Bond vibrations approximately follow Hooke’s law, which gives the wavenumber as:

\[ \bar{\nu} = \frac{1}{2\pi c}\sqrt{\frac{k}{\mu}} \]

Here:
\( k \) represents the force constant (a measure of bond strength).
\( \mu \) is the reduced mass of the two bonded atoms.

Step 3: Effect of bond strength.
Stronger bonds vibrate at higher frequencies.
Therefore, triple bonds absorb at higher wavenumbers than double bonds, and double bonds absorb higher than single bonds:

\[ C \equiv C \;>\; C = C \;>\; C - C \]

Step 4: Effect of atomic mass.
The reduced mass has a very strong influence on the wavenumber.
When one of the atoms is very light, the reduced mass becomes small, which significantly increases the wavenumber.

Hydrogen is the lightest atom, so bonds involving hydrogen have very small reduced mass.
As a result, X–H bonds absorb at much higher wavenumbers than most other bonds.

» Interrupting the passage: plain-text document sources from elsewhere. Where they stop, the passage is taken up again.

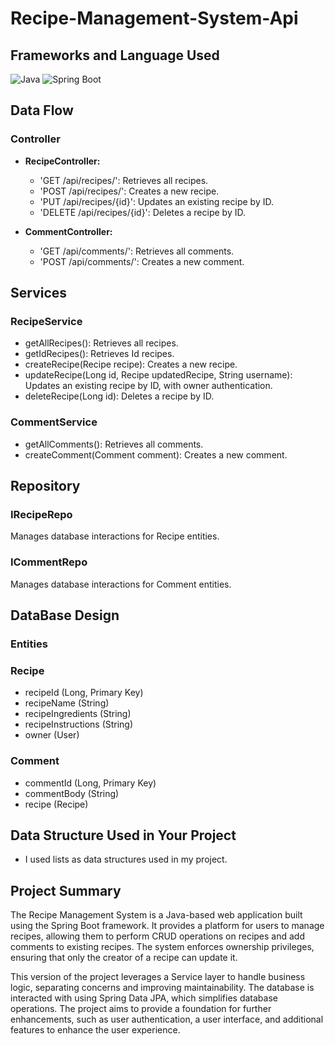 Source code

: # Recipe-Management-System-Api

## Frameworks and Language Used
![Java](https://img.shields.io/badge/Language-Java-green)
![Spring Boot](https://img.shields.io/badge/Framework-Spring%20Boot-brightgreen)

## Data Flow
### Controller
- **RecipeController:**

  - 'GET /api/recipes/': Retrieves all recipes.
  - 'POST /api/recipes/': Creates a new recipe.
  - 'PUT /api/recipes/{id}': Updates an existing recipe by ID.
  - 'DELETE /api/recipes/{id}': Deletes a recipe by ID.
- **CommentController:**

  - 'GET /api/comments/': Retrieves all comments.
  - 'POST /api/comments/': Creates a new comment.
    
## Services
### RecipeService

- getAllRecipes(): Retrieves all recipes.
- getIdRecipes(): Retrieves Id recipes.
- createRecipe(Recipe recipe): Creates a new recipe.
- updateRecipe(Long id, Recipe updatedRecipe, String username): Updates an existing recipe by ID, with owner authentication.
- deleteRecipe(Long id): Deletes a recipe by ID.
  
### CommentService

- getAllComments(): Retrieves all comments.
- createComment(Comment comment): Creates a new comment.
  
## Repository
### IRecipeRepo
Manages database interactions for Recipe entities.

### ICommentRepo
Manages database interactions for Comment entities.

## DataBase Design
### Entities
### Recipe

- recipeId (Long, Primary Key)
- recipeName (String)
- recipeIngredients (String)
- recipeInstructions (String)
- owner (User)
### Comment

- commentId (Long, Primary Key)
- commentBody (String)
- recipe (Recipe)
  
## Data Structure Used in Your Project
 - I used lists as data structures used in my project.

## Project Summary
The Recipe Management System is a Java-based web application built using the Spring Boot framework. It provides a platform for users to manage recipes, allowing them to perform CRUD operations on recipes and add comments to existing recipes. The system enforces ownership privileges, ensuring that only the creator of a recipe can update it.

This version of the project leverages a Service layer to handle business logic, separating concerns and improving maintainability. The database is interacted with using Spring Data JPA, which simplifies database operations. The project aims to provide a foundation for further enhancements, such as user authentication, a user interface, and additional features to enhance the user experience.
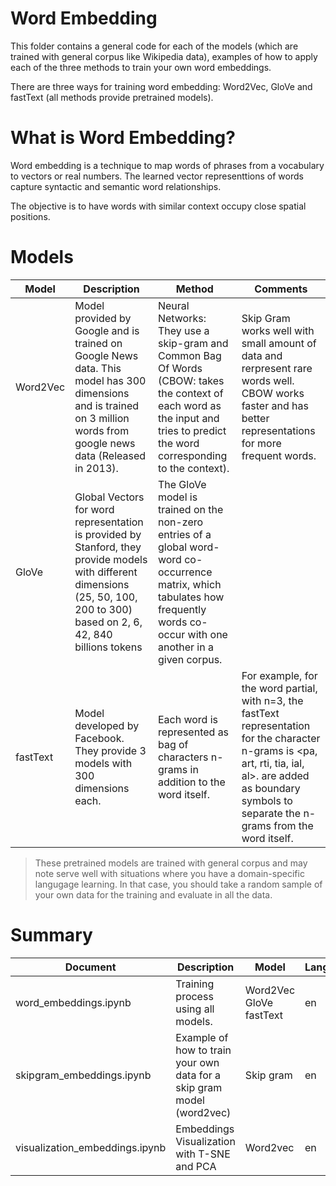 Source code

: # Word Embedding

This folder contains a general code for each of the models (which are trained with general corpus like Wikipedia data), examples of how to apply each of the three methods to train your own word embeddings. 

There are three ways for training word embedding: Word2Vec, GloVe and fastText (all methods provide pretrained models). 

# What is Word Embedding?
Word embedding is a technique to map words of phrases from a vocabulary to vectors or real numbers. The learned vector representtions of words capture syntactic and semantic word relationships. 

The objective is to have words with similar context occupy close spatial positions.  

# Models

| Model  | Description | Method | Comments|
|--------|-------------|--------|---------|
|Word2Vec|Model provided by Google and is trained on Google News data. This model has 300 dimensions and is trained on 3 million words from google news data (Released in 2013).| Neural Networks: They use a skip-gram and Common Bag Of Words (CBOW: takes the context of each word as the input and tries to predict the word corresponding to the context).| Skip Gram works well with small amount of data and rerpresent rare words well. CBOW works faster and has better representations for more frequent words. |
|GloVe| Global Vectors for word representation is provided by Stanford, they provide models with different dimensions (25, 50, 100, 200 to 300) based on 2, 6, 42, 840 billions tokens| The GloVe model is trained on the non-zero entries of a global word-word co-occurrence matrix, which tabulates how frequently words co-occur with one another in a given corpus.| |
|fastText| Model developed by Facebook. They provide 3 models with 300 dimensions each. | Each word is represented as bag of characters n-grams in addition to the word itself.|For example, for the word partial, with n=3, the fastText representation for the character n-grams is <pa, art, rti, tia, ial, al>. <and> are added as boundary symbols to separate the n-grams from the word itself.|

> These pretrained models are trained with general corpus and may note serve well with situations where you have a domain-specific langugage learning. In that case, you should take a random sample of your own data for the training and evaluate in all the data. 

# Summary

| Document  | Description | Model | Language | Data |
|--------|-------------|--------|---------|-------|
| word_embeddings.ipynb |Training process using all models. |Word2Vec<br>GloVe<br>fastText | en | Data obtained from NLTK |
| skipgram_embeddings.ipynb | Example of how to train your own data for a skip gram model (word2vec) | Skip gram | en | |
| visualization_embeddings.ipynb | Embeddings Visualization with T-SNE and PCA | Word2vec | en | Word2vec embeddings obtained from Google page: https://code.google.com/archive/p/word2vec/ |

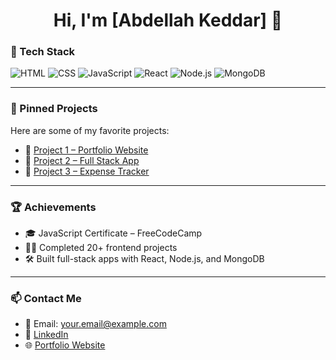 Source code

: <h1 align="center">Hi, I'm [Abdellah Keddar] 👋</h1>

### 🔧 Tech Stack
![HTML](https://img.shields.io/badge/-HTML5-orange?style=flat&logo=html5)
![CSS](https://img.shields.io/badge/-CSS3-blue?style=flat&logo=css3)
![JavaScript](https://img.shields.io/badge/-JavaScript-yellow?style=flat&logo=javascript)
![React](https://img.shields.io/badge/-React-61DAFB?style=flat&logo=react)
![Node.js](https://img.shields.io/badge/-Node.js-green?style=flat&logo=node.js)
![MongoDB](https://img.shields.io/badge/-MongoDB-47A248?style=flat&logo=mongodb)

---

### 📌 Pinned Projects

Here are some of my favorite projects:

- 🔗 [Project 1 – Portfolio Website](https://github.com/kbrac9905/portfolio)
- 🔗 [Project 2 – Full Stack App](https://github.com/kbrac9905/fullstack-app)
- 🔗 [Project 3 – Expense Tracker](https://github.com/kbrac9905/expense-tracker)

---

### 🏆 Achievements

- 🎓 JavaScript Certificate – FreeCodeCamp
- 🧑‍💻 Completed 20+ frontend projects
- 🛠 Built full-stack apps with React, Node.js, and MongoDB

---

### 📫 Contact Me

- 📧 Email: your.email@example.com
- 💼 [LinkedIn](https://linkedin.com/in/yourprofile)
- 🌐 [Portfolio Website](https://yourwebsite.com)
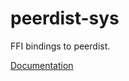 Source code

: # peerdist-sys #
FFI bindings to peerdist.

[Documentation](https://retep998.github.io/doc/peerdist-sys/)
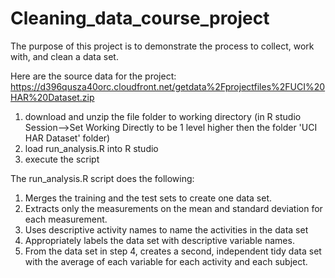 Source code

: # Cleaning_data_course_project

The purpose of this project is to demonstrate the process to collect, work with, and clean a data set.

Here are the source data for the project:
https://d396qusza40orc.cloudfront.net/getdata%2Fprojectfiles%2FUCI%20HAR%20Dataset.zip 

1. download and unzip the file folder to working directory (in R studio Session-->Set Working Directly to be 1 level higher then the folder 'UCI HAR Dataset' folder)
2. load run_analysis.R into R studio
3. execute the script

The run_analysis.R script does the following:
1. Merges the training and the test sets to create one data set.
2. Extracts only the measurements on the mean and standard deviation for each measurement. 
3. Uses descriptive activity names to name the activities in the data set
4. Appropriately labels the data set with descriptive variable names. 
5. From the data set in step 4, creates a second, independent tidy data set with the average of each variable for each activity and each subject.


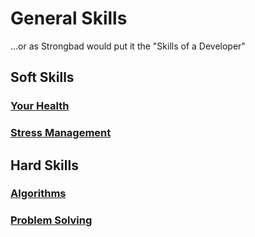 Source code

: # General Skills

...or as Strongbad would put it the "Skills of a Developer"

## Soft Skills

### [Your Health](./health)

### [Stress Management](./stress)

## Hard Skills

### [Algorithms](./algorithms)

### [Problem Solving](./problem-solving)
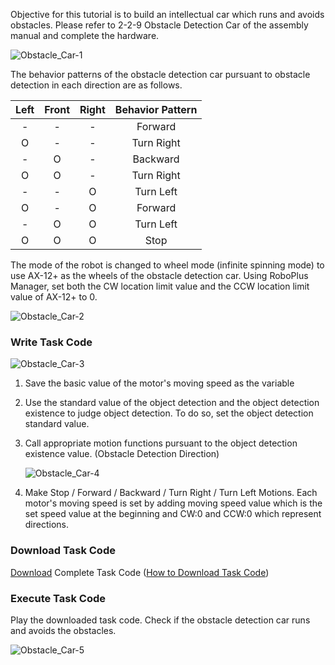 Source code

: Objective for this tutorial is to build an intellectual car which runs and avoids obstacles. Please refer to 2-2-9 Obstacle Detection Car of the assembly manual and complete the hardware.

![Obstacle_Car-1][img_029]

The behavior patterns of the obstacle detection car pursuant to obstacle detection in each direction are as follows.

|Left|Front|Right|Behavior Pattern|
|:---:|:---:|:---:|:---:|
|-|-|-|Forward|
|O|-|-|Turn Right|
|-|O|-|Backward|
|O|O|-|Turn Right|
|-|-|O|Turn Left|
|O|-|O|Forward|
|-|O|O|Turn Left|
|O|O|O|Stop|

The mode of the robot is changed to wheel mode (infinite spinning mode) to use AX-12+ as the wheels of the obstacle detection car.
Using RoboPlus Manager, set both the CW location limit value and the CCW location limit value of AX-12+ to 0.

![Obstacle_Car-2][img_030]

### Write Task Code

  ![Obstacle_Car-3][img_031]

1. Save the basic value of the motor's moving speed as the variable

2. Use the standard value of the object detection and the object detection existence to judge object detection. To do so, set the object detection standard value.

3. Call appropriate motion functions pursuant to the object detection existence value. (Obstacle Detection Direction)

    ![Obstacle_Car-4][img_032]

4. Make Stop / Forward / Backward / Turn Right / Turn Left Motions. Each motor's moving speed is set by adding moving speed value which is the set speed value at the beginning and CW:0 and CCW:0 which represent directions.

### Download Task Code

[Download][ex_9-2] Complete Task Code ([How to Download Task Code])

### Execute Task Code

Play the downloaded task code. Check if the obstacle detection car runs and avoids the obstacles.

![Obstacle_Car-5][img_033]

[How to Download Task Code]: #download-task-code
[ex_9-2]: http://support.robotis.com/en/baggage_files/bioloid/bio_cmp_obstacledetectioncar_en.tsk
[img_029]: /assets/images/edu/bioloid/bioloid_entry_tutorial_obstaclecar_01.png
[img_030]: /assets/images/edu/bioloid/bioloid_entry_tutorial_obstaclecar_02.png
[img_031]: /assets/images/edu/bioloid/bioloid_entry_tutorial_obstaclecar_03.png
[img_032]: /assets/images/edu/bioloid/bioloid_entry_tutorial_obstaclecar_04.png
[img_033]: /assets/images/edu/bioloid/bioloid_entry_tutorial_obstaclecar_05.png
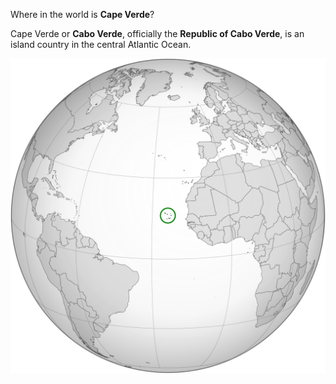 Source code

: Where in the world is **Cape Verde**?
<!--question-->
Cape Verde or **Cabo Verde**, officially the **Republic of Cabo Verde**, is an island country in the central Atlantic Ocean.

![Map of Cape Verde](images/Cape_Verde_(orthographic_projection).svg) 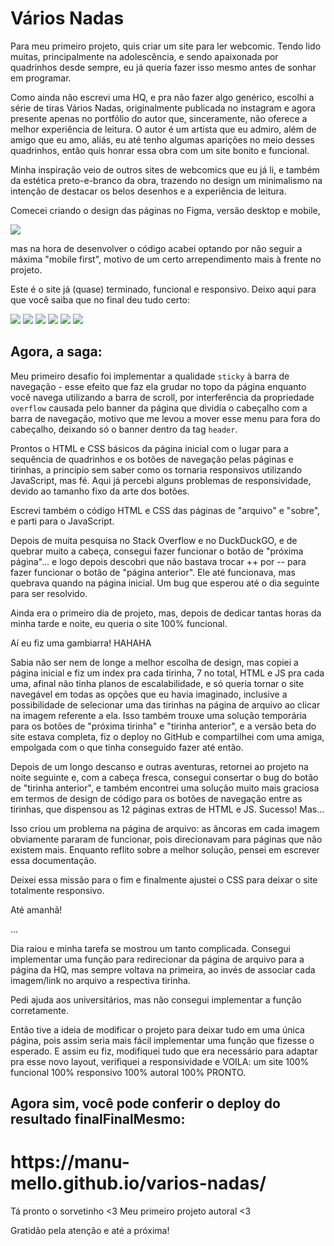 <h1>Vários Nadas</h1>

Para meu primeiro projeto, quis criar um site para ler webcomic. Tendo lido muitas, principalmente na adolescência, e sendo apaixonada por quadrinhos desde sempre, eu já queria fazer isso mesmo antes de sonhar em programar.

Como ainda não escrevi uma HQ, e pra não fazer algo genérico, escolhi a série de tiras Vários Nadas, originalmente publicada no instagram e agora presente apenas no portfólio do autor que, sinceramente, não oferece a melhor experiência de leitura. O autor é um artista que eu admiro, além de amigo que eu amo, aliás, eu até tenho algumas aparições no meio desses quadrinhos, então quis honrar essa obra com um site bonito e funcional.

Minha inspiração veio de outros sites de webcomics que eu já li, e também da estética preto-e-branco da obra, trazendo no design um minimalismo na intenção de destacar os belos desenhos e a experiência de leitura.

Comecei criando o design das páginas no Figma, versão desktop e mobile,

<img src="./img/readme-figma.png">

mas na hora de desenvolver o código acabei optando por não seguir a máxima "mobile first", motivo de um certo arrependimento mais à frente no projeto.

Este é o site já (quase) terminado, funcional e responsivo.
Deixo aqui para que você saiba que no final deu tudo certo:

<img src="./img/readme0.png">
<img src="./img/readme1.png">
<img src="./img/readme2.png">
<img src="./img/readme3.png">
<img src="./img/readme4.png">
<img src="./img/readme5.png">

<h2>Agora, a saga:</h2>

Meu primeiro desafio foi implementar a qualidade <code>sticky</code> à barra de navegação - esse efeito que faz ela grudar no topo da página enquanto você navega utilizando a barra de scroll, por interferência da propriedade <code>overflow</code> causada pelo banner da página que dividia o cabeçalho com a barra de navegação, motivo que me levou a mover esse menu para fora do cabeçalho, deixando só o banner dentro da tag <code>header</code>.

Prontos o HTML e CSS básicos da página inicial com o lugar para a sequência de quadrinhos e os botões de navegação pelas páginas e tirinhas, a princípio sem saber como os tornaria responsivos utilizando JavaScript, mas fé. Aqui já percebi alguns problemas de responsividade, devido ao tamanho fixo da arte dos botões.

Escrevi também o código HTML e CSS das páginas de "arquivo" e "sobre", e parti para o JavaScript.

Depois de muita pesquisa no Stack Overflow e no DuckDuckGO, e de quebrar muito a cabeça, consegui fazer funcionar o botão de "próxima página"... e logo depois descobri que não bastava trocar ++ por -- para fazer funcionar o botão de "página anterior". Ele até funcionava, mas quebrava quando na página inicial. Um bug que esperou até o dia seguinte para ser resolvido.

Ainda era o primeiro dia de projeto, mas, depois de dedicar tantas horas da minha tarde e noite, eu queria o site 100% funcional.

Aí eu fiz uma gambiarra! HAHAHA

Sabia não ser nem de longe a melhor escolha de design, mas copiei a página inicial e fiz um index pra cada tirinha, 7 no total, HTML e JS pra cada uma, afinal não tinha planos de escalabilidade, e só queria tornar o site navegável em todas as opções que eu havia imaginado, inclusive a possibilidade de selecionar uma das tirinhas na página de arquivo ao clicar na imagem referente a ela. Isso também trouxe uma solução temporária para os botões de "próxima tirinha" e "tirinha anterior", e a versão beta do site estava completa, fiz o deploy no GitHub e compartilhei com uma amiga, empolgada com o que tinha conseguido fazer até então.

Depois de um longo descanso e outras aventuras, retornei ao projeto na noite seguinte e, com a cabeça fresca, consegui consertar o bug do botão de "tirinha anterior", e também encontrei uma solução muito mais graciosa em termos de design de código para os botões de navegação entre as tirinhas, que dispensou as 12 páginas extras de HTML e JS. Sucesso! Mas...

Isso criou um problema na página de arquivo: as âncoras em cada imagem obviamente pararam de funcionar, pois direcionavam para páginas que não existem mais. Enquanto reflito sobre a melhor solução, pensei em escrever essa documentação.

Deixei essa missão para o fim e finalmente ajustei o CSS para deixar o site totalmente responsivo.

Até amanhã!

...

Dia raiou e minha tarefa se mostrou um tanto complicada. Consegui implementar uma função para redirecionar da página de arquivo para a página da HQ, mas sempre voltava na primeira, ao invés de associar cada imagem/link no arquivo a respectiva tirinha.

Pedi ajuda aos universitários, mas não consegui implementar a função corretamente.

Então tive a ideia de modificar o projeto para deixar tudo em uma única página, pois assim seria mais fácil implementar uma função que fizesse o esperado. E assim eu fiz, modifiquei tudo que era necessário para adaptar pra esse novo layout, verifiquei a responsividade e VOILA: um site 100% funcional 100% responsivo 100% autoral 100% PRONTO.

<h2>Agora sim, você pode conferir o deploy do resultado finalFinalMesmo:</h2>
<h1>https://manu-mello.github.io/varios-nadas/</h1>

Tá pronto o sorvetinho <3 
Meu primeiro projeto autoral <3

Gratidão pela atenção e até a próxima!
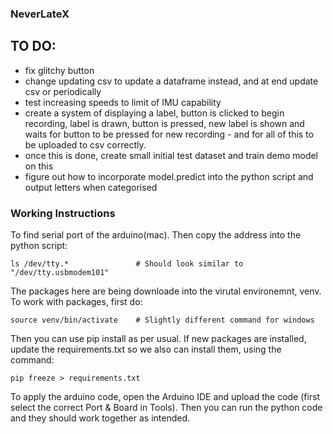 ### NeverLateX ###

## TO DO:
- fix glitchy button
- change updating csv to update a dataframe instead, and at end update csv or periodically
- test increasing speeds to limit of IMU capability
- create a system of displaying a label, button is clicked to begin recording, label is drawn, button is pressed, new label is shown and waits for button to be pressed for new recording - and for all of this to be uploaded to csv correctly.
- once this is done, create small initial test dataset and train demo model on this
- figure out how to incorporate model.predict into the python script and output letters when categorised


### Working Instructions ###
To find serial port of the arduino(mac). Then copy the address into the python script:
    
    ls /dev/tty.*               # Should look similar to "/dev/tty.usbmodem101"

The packages here are being downloade into the virutal environemnt, venv. To work with packages, first do:

    source venv/bin/activate    # Slightly different command for windows

Then you can use pip install as per usual. If new packages are installed, update the requirements.txt so we also can install them, using the command:

    pip freeze > requirements.txt  
    
To apply the arduino code, open the Arduino IDE and upload the code (first select the correct Port & Board in Tools). Then you can run the python code and they should work together as intended. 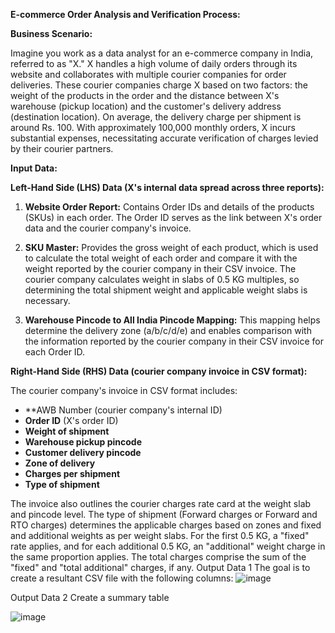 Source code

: **E-commerce Order Analysis and Verification Process:**

**Business Scenario:**

Imagine you work as a data analyst for an e-commerce company in India, referred to as "X." X handles a high volume of daily orders through its website and collaborates with multiple courier companies for order deliveries. These courier companies charge X based on two factors: the weight of the products in the order and the distance between X's warehouse (pickup location) and the customer's delivery address (destination location). On average, the delivery charge per shipment is around Rs. 100. With approximately 100,000 monthly orders, X incurs substantial expenses, necessitating accurate verification of charges levied by their courier partners.

**Input Data:**

**Left-Hand Side (LHS) Data (X's internal data spread across three reports):**

1. **Website Order Report:** Contains Order IDs and details of the products (SKUs) in each order. The Order ID serves as the link between X's order data and the courier company's invoice.

2. **SKU Master:** Provides the gross weight of each product, which is used to calculate the total weight of each order and compare it with the weight reported by the courier company in their CSV invoice. The courier company calculates weight in slabs of 0.5 KG multiples, so determining the total shipment weight and applicable weight slabs is necessary.

3. **Warehouse Pincode to All India Pincode Mapping:** This mapping helps determine the delivery zone (a/b/c/d/e) and enables comparison with the information reported by the courier company in their CSV invoice for each Order ID.

**Right-Hand Side (RHS) Data (courier company invoice in CSV format):**

The courier company's invoice in CSV format includes:

- **AWB Number (courier company's internal ID)
- **Order ID** (X's order ID)
- **Weight of shipment**
- **Warehouse pickup pincode**
- **Customer delivery pincode**
- **Zone of delivery**
- **Charges per shipment**
- **Type of shipment**

The invoice also outlines the courier charges rate card at the weight slab and pincode level. The type of shipment (Forward charges or Forward and RTO charges) determines the applicable charges based on zones and fixed and additional weights as per weight slabs. For the first 0.5 KG, a "fixed" rate applies, and for each additional 0.5 KG, an "additional" weight charge in the same proportion applies. The total charges comprise the sum of the "fixed" and "total additional" charges, if any.
Output Data 1
The goal is to create a resultant CSV file with the following columns:
![image](https://github.com/o8Harshitshukla/Excel-Projects/assets/147975255/f6d8e8e1-47b6-4599-a5a1-8126973316ee)



Output Data 2
Create a summary table


![image](https://github.com/o8Harshitshukla/Excel-Projects/assets/147975255/b61d087c-9cd9-4712-8de8-a6be5ab8c2fb)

Step 5: Comparing common IR absorptions.
Typical stretching frequencies are:
– O–H: \( 3200\!-\!3600 \, \text{cm}^{-1} \)
– C≡C: \( 2100\!-\!2250 \, \text{cm}^{-1} \)
– C=C: \( 1600\!-\!1680 \, \text{cm}^{-1} \)
– C–C: below \( 1300 \, \text{cm}^{-1} \)

Even though the C≡C bond is very strong, the extremely low mass of hydrogen makes the O–H bond vibrate at a higher wavenumber.

Step 6: Final conclusion.
Among the given bonds, the O–H bond shows absorption at the highest wavenumber in IR spectroscopy.